What is condensate and why does it need to be treated?
Condensate is the term used to describe the near-pure water that is created as steam from a boiler cools and condenses. However, there are some impurities that often require treatment. Carbon dioxide is a chemical that can become problematic because of its high volatility and ability to form carbonic acid. Carbonic acid is very corrosive and can dramatically lower the pH of the condensate. Often times the condensate is recycled back to the boiler's feedwater line because it is more energy efficient to use than cool, non-treated feedwater. Treated condensate is especially important to this process because it aids in preventing further corrosion of the boiler.

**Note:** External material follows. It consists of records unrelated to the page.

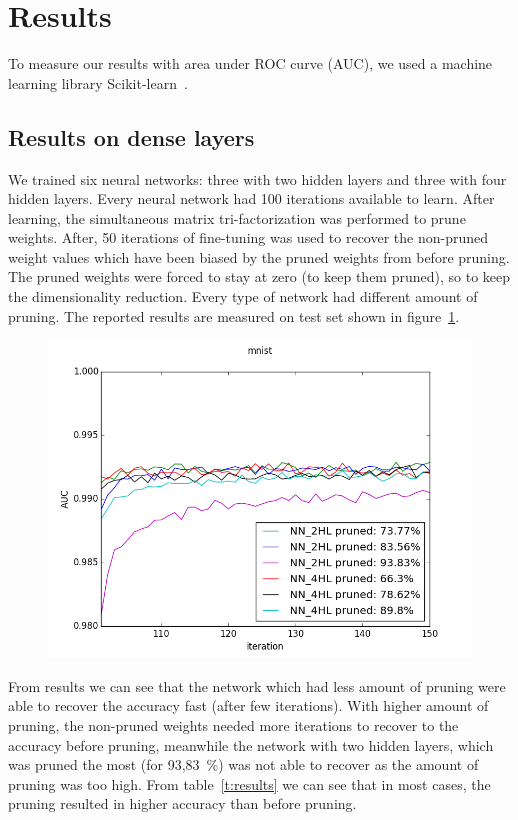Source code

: \documentclass{article} %
\begin{document}
\section{Results}
To measure our results with area under ROC 
curve (AUC), we used a machine
learning library Scikit-learn~\cite{scikit-learn}.

\subsection{Results on dense layers}
We trained six neural networks: 
three with two hidden layers and three with four 
hidden layers. Every neural network had 100 iterations available to learn. After 
learning, the simultaneous matrix tri-factorization was performed to prune 
weights. After, 50 iterations of fine-tuning was used to recover the non-pruned 
weight values which have been biased by the pruned weights from before 
pruning. The pruned weights were forced to stay at zero (to keep 
them pruned), so to keep the dimensionality reduction. 
Every type of network had different amount of pruning. 
The reported results are measured  on test set 
shown in figure~\ref{f:results}. 

\begin{figure}[!ht]
\centering
\includegraphics[width=0.8\linewidth]{mnist_new.png}
\label{f:results}
\end{figure}

From results we can see 
that the network which had less amount of pruning were able to recover the 
accuracy fast (after few iterations). With higher amount of pruning, 
the non-pruned weights needed more iterations to recover to the accuracy before 
pruning, meanwhile the network with two hidden layers, which was pruned the most 
(for 93,83~\%) was not able to recover as the amount of pruning was too high.
From table~\ref{t:results} we can see that in most cases, the pruning resulted
in higher accuracy than before pruning. 
\end{document}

Typical condensate treatment begins with amines. Amines are derivative compounds formed when one or more hydrogen atoms of an ammonia molecule is replaced by a given organic molecule.
Amines fall in to two categories; volatile and filming.
- Volatile amines are categorized with respect to the range of distances the chemical can travel while remaining effective (short, medium, or long range). Amines also quickly dissolve into solution and have the ability to evaporates off with the steam because of their high volatility. Their volatility makes these amines safe to use throughout the whole boiler system because they do not leave behind any unwanted residuals.
- Filming amines on the other hand do not dissolve in to solution. This means they should never be used in boilers. Rather they are typically injected into the steam head where the steam disperses the amines evenly throughout the condensing pipes. As this happens the polarized molecules adhere to the lining of the pipe creating a hydrophobic layer between the water and the pipe.